Proof that linear operator has no square root

[winter85]

Homework Statement

Suppose T \in L(\textbf{C}^3) defined by T(z_{1}, z_{2}, z_{3}) = (z_{2}, z_{3}, 0). Prove that T has no square root. More precisely, prove that there does not exist S \in L(\textbf{C}^3) such that S^{2} = T.

Homework Equations

The Attempt at a Solution

I showed in a previous exercise that if T is a linear operator on a vector space V (in this case, V = \textbf{C}^3 and there exists a positive integer m and a vector v in V such that T^{m-1}v \neq 0 but T^{m}v = 0 then the vectors (v, Tv, ..., T^{m-1}v) are linearly independent.

First notice that for there is at least one vector v such that T^{2}v \neq 0 but that T^{3}v = 0 for all v in V. Therefore i can choose a basis for V of the form (v, Tv, T^{2}v) for some v in V.

Suppose S is a square root of T so that S^{2} = T. then by the previous reasoning, the vector list (v, S^{2}v, S^{4}v) form a basis of V.

However we know that S^{6} = T^{3} = 0 so we're face with two possibilities:
either S^{5}v = 0 which would make (v, Sv, S^{2}v, S^{3}v, S^{4}v) linearly independent, but that impossible since we know that (v, S^{2}v, S^{4}v) spans V. A similar reasoning applies if we assume that S^{5}v \neq 0.

I'm looking for someone to verify my proof because I'm not very sure about it.

 

[morphism]

I would say "S^5 = 0" instead of "S^5 v = 0" (or at least "S^5 v = 0 for all v"). And I would also expand on what would happen if S^5 \neq 0. Other than that, this looks good.

 

[winter85]

Alright, thank you :)

 

[Hurkyl]

If you're interested in seeing other cute approaches -- what is the minimal polynomial of T look like? Using that, find a polynomial that S satisfies.
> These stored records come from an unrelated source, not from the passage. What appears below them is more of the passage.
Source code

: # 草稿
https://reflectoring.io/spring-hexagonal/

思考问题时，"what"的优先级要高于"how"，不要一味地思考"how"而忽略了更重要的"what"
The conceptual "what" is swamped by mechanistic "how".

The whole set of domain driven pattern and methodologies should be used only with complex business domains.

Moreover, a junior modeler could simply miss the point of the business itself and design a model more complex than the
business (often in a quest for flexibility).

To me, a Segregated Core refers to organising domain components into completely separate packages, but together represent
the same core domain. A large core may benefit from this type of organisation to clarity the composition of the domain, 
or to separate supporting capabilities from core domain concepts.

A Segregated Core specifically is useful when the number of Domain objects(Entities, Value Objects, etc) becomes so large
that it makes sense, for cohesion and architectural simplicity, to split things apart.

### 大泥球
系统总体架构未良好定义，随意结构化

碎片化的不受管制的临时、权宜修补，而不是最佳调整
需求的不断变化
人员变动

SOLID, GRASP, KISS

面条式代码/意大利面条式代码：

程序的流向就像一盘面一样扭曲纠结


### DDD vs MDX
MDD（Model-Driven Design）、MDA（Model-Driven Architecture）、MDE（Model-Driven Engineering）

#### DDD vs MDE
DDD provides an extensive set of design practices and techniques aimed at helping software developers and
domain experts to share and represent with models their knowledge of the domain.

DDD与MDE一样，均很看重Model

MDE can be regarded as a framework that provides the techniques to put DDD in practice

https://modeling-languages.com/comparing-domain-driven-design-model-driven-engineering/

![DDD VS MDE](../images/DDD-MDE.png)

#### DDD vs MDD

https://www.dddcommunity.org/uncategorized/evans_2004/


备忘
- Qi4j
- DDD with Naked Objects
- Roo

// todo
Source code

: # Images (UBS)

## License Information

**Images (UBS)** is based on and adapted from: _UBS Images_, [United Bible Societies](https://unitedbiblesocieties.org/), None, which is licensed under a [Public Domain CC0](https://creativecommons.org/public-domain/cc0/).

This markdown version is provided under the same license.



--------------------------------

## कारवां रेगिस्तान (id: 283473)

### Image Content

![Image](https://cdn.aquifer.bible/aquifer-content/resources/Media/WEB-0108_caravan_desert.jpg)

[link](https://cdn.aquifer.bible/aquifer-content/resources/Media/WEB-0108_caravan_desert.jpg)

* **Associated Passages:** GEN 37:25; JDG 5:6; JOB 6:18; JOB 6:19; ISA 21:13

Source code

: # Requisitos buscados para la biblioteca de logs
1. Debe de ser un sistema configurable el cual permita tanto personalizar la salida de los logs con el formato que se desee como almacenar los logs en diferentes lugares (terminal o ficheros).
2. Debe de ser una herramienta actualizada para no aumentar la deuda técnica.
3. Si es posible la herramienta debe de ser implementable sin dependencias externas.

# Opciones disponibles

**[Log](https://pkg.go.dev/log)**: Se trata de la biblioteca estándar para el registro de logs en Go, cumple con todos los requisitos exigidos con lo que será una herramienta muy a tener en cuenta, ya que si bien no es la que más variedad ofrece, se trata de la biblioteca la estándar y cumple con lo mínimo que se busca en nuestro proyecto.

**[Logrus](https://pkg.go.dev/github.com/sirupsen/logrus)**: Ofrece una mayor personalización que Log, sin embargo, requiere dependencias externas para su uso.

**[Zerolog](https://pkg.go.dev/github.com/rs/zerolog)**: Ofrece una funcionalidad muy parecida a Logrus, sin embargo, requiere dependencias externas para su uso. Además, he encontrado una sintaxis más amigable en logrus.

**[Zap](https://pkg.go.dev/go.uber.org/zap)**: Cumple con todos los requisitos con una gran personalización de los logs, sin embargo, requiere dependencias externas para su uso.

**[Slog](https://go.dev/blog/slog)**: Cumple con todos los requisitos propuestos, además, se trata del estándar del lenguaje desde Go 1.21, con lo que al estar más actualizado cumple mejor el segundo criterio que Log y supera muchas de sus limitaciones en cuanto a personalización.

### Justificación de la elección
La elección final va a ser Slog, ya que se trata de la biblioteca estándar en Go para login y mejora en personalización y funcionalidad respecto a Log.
What can the minimal polynomial of S be?

Another one... can you apply anything you know about nilpotent matrices?

 

[winter85]

The minimal polynomial of T is p(z) = z^{3}. The minimal polynomial of the square root of T would have a degree greater than 3 (i guess it's degree would either be 5 or 6 but cannot be less, is there a way to tell which it would be?). But that's impossible because the degree of the minimal polynomial of an operator on a vector space V is at most dim V, and in this case dim V = 3.

I know that nilpotent matrices have 0 as their only eigenvalue.. is this what you mean? I'm not sure how to use this to solve this problem.

 

[Hurkyl]

The minimal polynomial of the square root of T...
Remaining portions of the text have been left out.